Como contestación Kelderek se puso de pie y emprendió la marcha a través de la maleza. La noche estaba tan oscura, sin embargo, que le resultó imposible decir en qué dirección estaba el campamento.

Finalmente divisaron, todavía a cierta distancia, el resplandor de una fogata. Avanzaron cautelosamente, esperando en cualquier instante oír el llamado de alarma de una de las muchachas o encontrarse frente al mismo Señor Shardik, de caza, hambriento y colérico. Pero no encontraron a nadie y finalmente, al mirar en derredor, perplejo, Kelderek, comprendió que ya habían llegado a los aledaños del campamento. Caminaron lado a lado por el campo abierto, en el cual había ramas cortadas y ropas diseminadas, donde habían estado durmiendo las mujeres, hasta los restos de la hoguera, que nadie atendía.

La perplejidad de Kelderek se cambió en estupefacción. Él lugar estaba desierto. Al parecer no había absolutamente nadie en el campamento. Llamó:

—¡Rantzay, Sheldra! —y, al no recibir contestación, gritó—: ¿En dónde estáis?
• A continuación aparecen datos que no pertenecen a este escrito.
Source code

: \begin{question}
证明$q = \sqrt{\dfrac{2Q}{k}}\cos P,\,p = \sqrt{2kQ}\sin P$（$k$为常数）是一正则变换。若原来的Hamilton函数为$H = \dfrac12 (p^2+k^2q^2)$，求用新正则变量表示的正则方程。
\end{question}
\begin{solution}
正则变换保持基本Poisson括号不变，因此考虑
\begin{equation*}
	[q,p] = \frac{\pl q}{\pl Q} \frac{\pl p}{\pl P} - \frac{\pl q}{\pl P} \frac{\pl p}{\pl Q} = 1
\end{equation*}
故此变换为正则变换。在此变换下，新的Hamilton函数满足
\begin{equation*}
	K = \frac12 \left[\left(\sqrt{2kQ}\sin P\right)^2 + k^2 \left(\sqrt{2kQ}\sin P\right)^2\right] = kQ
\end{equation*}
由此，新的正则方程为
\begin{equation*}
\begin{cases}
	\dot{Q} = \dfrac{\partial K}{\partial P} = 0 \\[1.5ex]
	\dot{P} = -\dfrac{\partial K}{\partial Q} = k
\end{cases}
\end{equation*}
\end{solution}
El eco murió y, por unos instantes, sólo pudo oír a las ranas y el susurro de las hojas. Entonces tuvo respuesta.

—¡Señor Kelderek! —era la áspera voz de Rantzay, que venía del lado de la co ta—. ¡Ven en seguida, señor!

Nunca había sonado tan trastornada su voz. Echó a correr y, al hacerlo, se dio cuenta que estaba amaneciendo… Era bastante claro, por lo menos, como para ver el camino que llevaba al río. Cuando estuvieron cerca, pudo divisar las canoas y, más allá, las figuras de las mujeres envueltas en capas y formando un grupo; algunas de ellas parecían estar con el agua hasta la rodilla. Todas se abalanzaban, señalaban algo, movían las cabezas a uno y otro lado y escudriñaban entre los juncos. Junto a la alta figura de Rantzay reconoció la figura de la Tuguinda y corrió hasta ella.
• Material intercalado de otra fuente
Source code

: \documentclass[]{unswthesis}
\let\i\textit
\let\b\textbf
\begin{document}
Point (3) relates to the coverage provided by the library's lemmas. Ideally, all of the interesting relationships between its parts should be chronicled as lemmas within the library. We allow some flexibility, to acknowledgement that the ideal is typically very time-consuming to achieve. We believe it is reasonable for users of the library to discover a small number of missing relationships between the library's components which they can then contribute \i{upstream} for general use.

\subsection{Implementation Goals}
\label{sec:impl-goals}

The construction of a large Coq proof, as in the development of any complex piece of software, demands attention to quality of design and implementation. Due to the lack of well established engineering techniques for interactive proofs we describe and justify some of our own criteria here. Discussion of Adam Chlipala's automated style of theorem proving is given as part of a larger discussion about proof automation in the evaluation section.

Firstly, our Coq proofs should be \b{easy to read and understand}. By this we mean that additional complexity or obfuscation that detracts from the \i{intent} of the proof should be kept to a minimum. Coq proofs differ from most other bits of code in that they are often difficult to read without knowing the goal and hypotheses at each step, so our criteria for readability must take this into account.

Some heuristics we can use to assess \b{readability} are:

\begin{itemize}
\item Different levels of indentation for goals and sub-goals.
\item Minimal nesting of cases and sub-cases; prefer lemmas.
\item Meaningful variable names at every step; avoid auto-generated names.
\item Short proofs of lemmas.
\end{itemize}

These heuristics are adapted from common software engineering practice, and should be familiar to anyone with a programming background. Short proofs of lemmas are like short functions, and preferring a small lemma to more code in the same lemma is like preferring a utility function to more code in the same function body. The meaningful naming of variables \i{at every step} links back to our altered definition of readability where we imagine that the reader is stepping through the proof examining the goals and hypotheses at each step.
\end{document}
—¿Qué pasa, säiyet? ¿Qué ha ocurrido?

Sin contestar, ella le tomó el brazo y lo llevó hasta las aguas bajas, entre los juncos que eran más altos que su cabeza.

La Tuguinda, poniéndole una mano en el hombro señaló corriente abajo un punto en que se formaba una onda muy ancha, en forma de cabeza de flecha, que quebraba la serenidad de la superficie. En la parte media, único ser viviente que era visible en la extensión de agua y de árboles, Shardik estaba nadando, con el hocico levantado hacia el cielo, mientras la corriente lo arrastraba hacia Ortelga.